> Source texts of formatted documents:
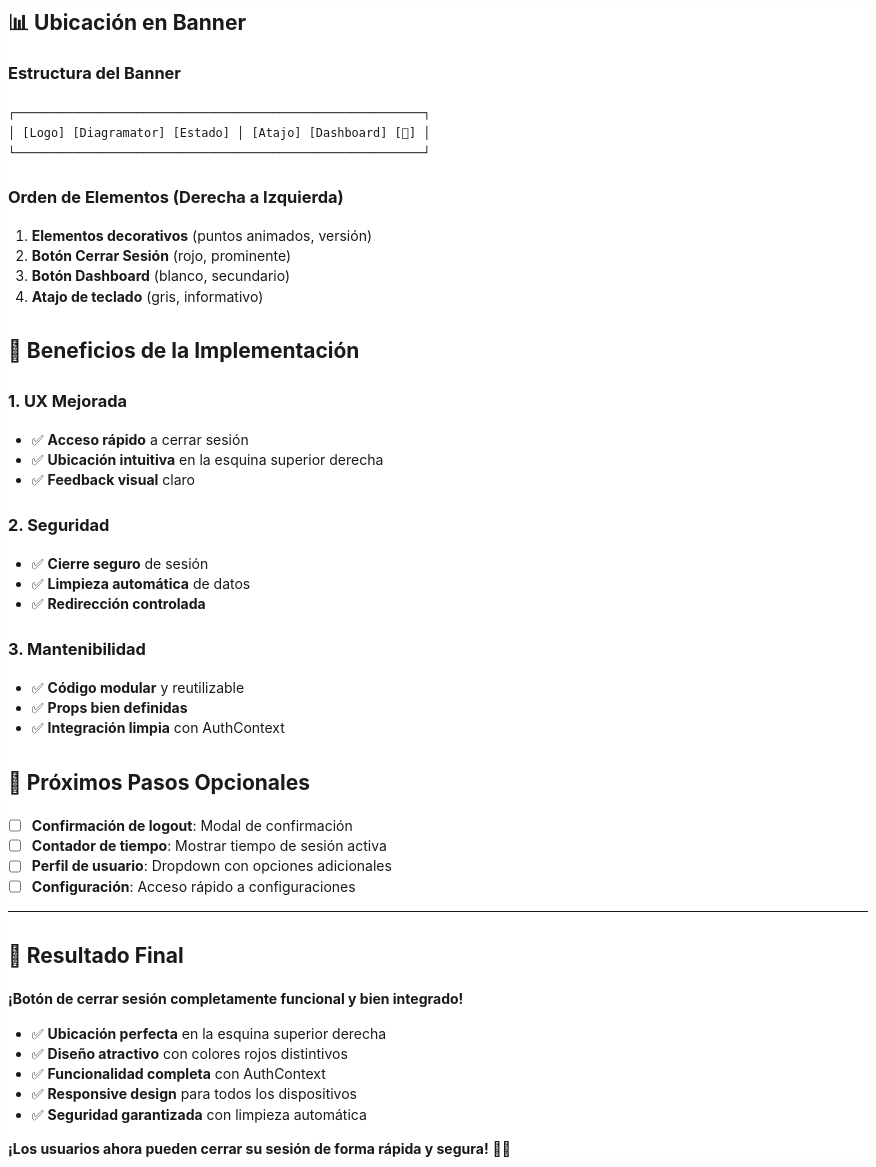## 📊 **Ubicación en Banner**

### **Estructura del Banner**

```
┌─────────────────────────────────────────────────────────┐
│ [Logo] [Diagramator] [Estado] │ [Atajo] [Dashboard] [🚪] │
└─────────────────────────────────────────────────────────┘
```

### **Orden de Elementos (Derecha a Izquierda)**
1. **Elementos decorativos** (puntos animados, versión)
2. **Botón Cerrar Sesión** (rojo, prominente)
3. **Botón Dashboard** (blanco, secundario)
4. **Atajo de teclado** (gris, informativo)

## 🚀 **Beneficios de la Implementación**

### **1. UX Mejorada**
- ✅ **Acceso rápido** a cerrar sesión
- ✅ **Ubicación intuitiva** en la esquina superior derecha
- ✅ **Feedback visual** claro

### **2. Seguridad**
- ✅ **Cierre seguro** de sesión
- ✅ **Limpieza automática** de datos
- ✅ **Redirección controlada**

### **3. Mantenibilidad**
- ✅ **Código modular** y reutilizable
- ✅ **Props bien definidas**
- ✅ **Integración limpia** con AuthContext

## 🎯 **Próximos Pasos Opcionales**

- [ ] **Confirmación de logout**: Modal de confirmación
- [ ] **Contador de tiempo**: Mostrar tiempo de sesión activa
- [ ] **Perfil de usuario**: Dropdown con opciones adicionales
- [ ] **Configuración**: Acceso rápido a configuraciones

---

## 🎉 **Resultado Final**

**¡Botón de cerrar sesión completamente funcional y bien integrado!**

- ✅ **Ubicación perfecta** en la esquina superior derecha
- ✅ **Diseño atractivo** con colores rojos distintivos
- ✅ **Funcionalidad completa** con AuthContext
- ✅ **Responsive design** para todos los dispositivos
- ✅ **Seguridad garantizada** con limpieza automática

**¡Los usuarios ahora pueden cerrar su sesión de forma rápida y segura!** 🚪✨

> What you will do:
Exactly the lines from the one containing "- ✅ **Ubicación perfecta**" through the last line of the records are to be transcribed, both endpoints included.

> Exercise answer:
- ✅ **Ubicación perfecta** en la esquina superior derecha
- ✅ **Diseño atractivo** con colores rojos distintivos
- ✅ **Funcionalidad completa** con AuthContext
- ✅ **Responsive design** para todos los dispositivos
- ✅ **Seguridad garantizada** con limpieza automática

**¡Los usuarios ahora pueden cerrar su sesión de forma rápida y segura!** 🚪✨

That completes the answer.